[Opening Input section]

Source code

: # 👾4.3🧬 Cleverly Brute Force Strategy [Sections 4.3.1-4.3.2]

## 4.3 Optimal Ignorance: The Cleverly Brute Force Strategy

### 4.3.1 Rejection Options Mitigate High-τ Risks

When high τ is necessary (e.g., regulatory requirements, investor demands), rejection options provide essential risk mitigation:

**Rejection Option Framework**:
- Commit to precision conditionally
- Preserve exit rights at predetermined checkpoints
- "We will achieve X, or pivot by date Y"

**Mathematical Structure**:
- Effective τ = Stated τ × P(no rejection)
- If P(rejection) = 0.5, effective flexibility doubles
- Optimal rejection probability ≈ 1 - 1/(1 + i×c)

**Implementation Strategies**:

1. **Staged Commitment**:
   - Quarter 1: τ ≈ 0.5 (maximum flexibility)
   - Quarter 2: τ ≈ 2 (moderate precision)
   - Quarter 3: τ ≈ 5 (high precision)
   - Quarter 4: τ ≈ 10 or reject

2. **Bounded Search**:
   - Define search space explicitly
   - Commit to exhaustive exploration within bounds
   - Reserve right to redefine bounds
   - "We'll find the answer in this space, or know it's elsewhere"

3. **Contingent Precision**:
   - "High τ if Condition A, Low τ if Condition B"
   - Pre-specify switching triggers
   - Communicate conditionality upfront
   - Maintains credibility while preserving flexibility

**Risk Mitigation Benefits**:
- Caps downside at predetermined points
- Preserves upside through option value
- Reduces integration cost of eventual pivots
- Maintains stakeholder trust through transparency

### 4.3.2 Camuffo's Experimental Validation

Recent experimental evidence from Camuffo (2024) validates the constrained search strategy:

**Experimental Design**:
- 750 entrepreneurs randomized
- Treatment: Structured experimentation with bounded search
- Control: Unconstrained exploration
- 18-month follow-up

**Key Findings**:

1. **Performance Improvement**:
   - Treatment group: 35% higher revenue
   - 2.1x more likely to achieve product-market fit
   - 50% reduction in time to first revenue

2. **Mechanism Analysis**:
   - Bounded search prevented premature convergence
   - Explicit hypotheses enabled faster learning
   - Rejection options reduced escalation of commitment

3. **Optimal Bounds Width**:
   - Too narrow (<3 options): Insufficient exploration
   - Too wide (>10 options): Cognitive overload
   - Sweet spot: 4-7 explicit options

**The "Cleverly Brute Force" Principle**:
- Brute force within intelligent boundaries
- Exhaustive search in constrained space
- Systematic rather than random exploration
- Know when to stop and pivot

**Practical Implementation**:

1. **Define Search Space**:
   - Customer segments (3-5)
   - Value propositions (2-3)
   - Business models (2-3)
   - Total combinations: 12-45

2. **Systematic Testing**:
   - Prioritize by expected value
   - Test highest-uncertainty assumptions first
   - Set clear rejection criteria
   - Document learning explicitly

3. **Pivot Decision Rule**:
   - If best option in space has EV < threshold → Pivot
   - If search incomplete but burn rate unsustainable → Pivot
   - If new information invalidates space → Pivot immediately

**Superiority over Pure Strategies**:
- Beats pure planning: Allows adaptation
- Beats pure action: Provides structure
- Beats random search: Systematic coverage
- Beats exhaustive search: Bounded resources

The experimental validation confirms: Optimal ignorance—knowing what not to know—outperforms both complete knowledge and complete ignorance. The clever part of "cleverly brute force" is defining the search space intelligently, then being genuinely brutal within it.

[Closing Input section]

■ **Requirement**: Everything from the first line of the data through the line containing "Condition A, Low" should be echoed exactly. Add nothing.

■ **Expected answer**:
Source code

: # 👾4.3🧬 Cleverly Brute Force Strategy [Sections 4.3.1-4.3.2]

## 4.3 Optimal Ignorance: The Cleverly Brute Force Strategy

### 4.3.1 Rejection Options Mitigate High-τ Risks

When high τ is necessary (e.g., regulatory requirements, investor demands), rejection options provide essential risk mitigation:

**Rejection Option Framework**:
- Commit to precision conditionally
- Preserve exit rights at predetermined checkpoints
- "We will achieve X, or pivot by date Y"

**Mathematical Structure**:
- Effective τ = Stated τ × P(no rejection)
- If P(rejection) = 0.5, effective flexibility doubles
- Optimal rejection probability ≈ 1 - 1/(1 + i×c)

**Implementation Strategies**:

1. **Staged Commitment**:
   - Quarter 1: τ ≈ 0.5 (maximum flexibility)
   - Quarter 2: τ ≈ 2 (moderate precision)
   - Quarter 3: τ ≈ 5 (high precision)
   - Quarter 4: τ ≈ 10 or reject

2. **Bounded Search**:
   - Define search space explicitly
   - Commit to exhaustive exploration within bounds
   - Reserve right to redefine bounds
   - "We'll find the answer in this space, or know it's elsewhere"

3. **Contingent Precision**:
   - "High τ if Condition A, Low τ if Condition B"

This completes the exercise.